Governance of Policy Failure Risks in the Design and Implementation of Mission-Oriented Innovation Policies – Sustainability experiences from the Global North (GRIP)

Governance of Policy Failure Risks in the Design and Implementation of Mission-Oriented Innovation Policies – Sustainability experiences from the Global North (GRIP)

Lead-PI: Mercedes Bleda, University of Manchester

Consortium: Seweryn Krupnik, Jagiellonian University; Alexandra Mallett, Carleton University.

Funders: NCN, SSHRC, UKRI

 

Summary:

Mission oriented innovation policies (MOIP) are a new generation of transformative policies aimed at fostering innovations that help address complex societal challenges. The uncertain, multilevel, and complex character of MOIP exacerbates the risk of policy failure, i.e., the risk of the policies not delivering their intended goals, leading to ineffective policy support and growing distrust towards governments. This project aims to analyse policy failure risks in the design and implementation of MOIP and identify suitable risk governance approaches to address them.
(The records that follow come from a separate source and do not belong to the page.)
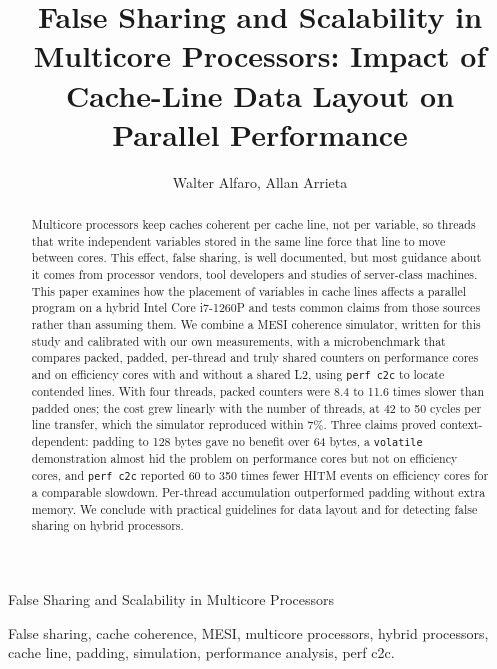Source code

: \documentclass[journal]{IEEEtran}
\begin{document}
\title{False Sharing and Scalability in Multicore Processors: Impact of Cache-Line Data Layout on Parallel Performance}

\author{Walter Alfaro, Allan Arrieta}

%
{False Sharing and Scalability in Multicore Processors}

\maketitle

\begin{abstract}
Multicore processors keep caches coherent per cache line, not per variable, so
threads that write independent variables stored in the same line force that
line to move between cores. This effect, false sharing, is well documented,
but most guidance about it comes from processor vendors, tool developers and
studies of server-class machines. This paper examines how the placement of
variables in cache lines affects a parallel program on a hybrid Intel Core
i7-1260P and tests common claims from those sources rather than assuming them.
We combine a MESI coherence simulator, written for this study and calibrated
with our own measurements, with a microbenchmark that compares packed, padded,
per-thread and truly shared counters on performance cores and on efficiency
cores with and without a shared L2, using \texttt{perf c2c} to locate contended
lines. With four threads, packed counters were 8.4 to 11.6 times slower than
padded ones; the cost grew linearly with the number of threads, at 42 to 50
cycles per line transfer, which the simulator reproduced within 7\%. Three
claims proved context-dependent: padding to 128 bytes gave no benefit over
64 bytes, a \texttt{volatile} demonstration almost hid the problem on
performance cores but not on efficiency cores, and \texttt{perf c2c} reported 60
to 350 times fewer HITM events on efficiency cores for a comparable slowdown.
Per-thread accumulation outperformed padding without extra memory. We conclude
with practical guidelines for data layout and for detecting false sharing on
hybrid processors.
\end{abstract}

\begin{IEEEkeywords}
False sharing, cache coherence, MESI, multicore processors, hybrid processors, cache line, padding, simulation, performance analysis, perf c2c.
\end{IEEEkeywords}
\end{document}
To do so the project analyses specific MOIP initiatives with sustainability related goals in three selected countries (United Kingdom, Poland and Canada) using Qualitative Comparative Analysis (to identify necessary and/or sufficient links through systematic cross-case comparison) and Process Tracing (to construct key causal mechanisms at the within-case level). The research contributes to a better understanding of MOIP failure risks and their governance, which can in turn help reduce policy failure and increase levels of trust in institutions and public authorities.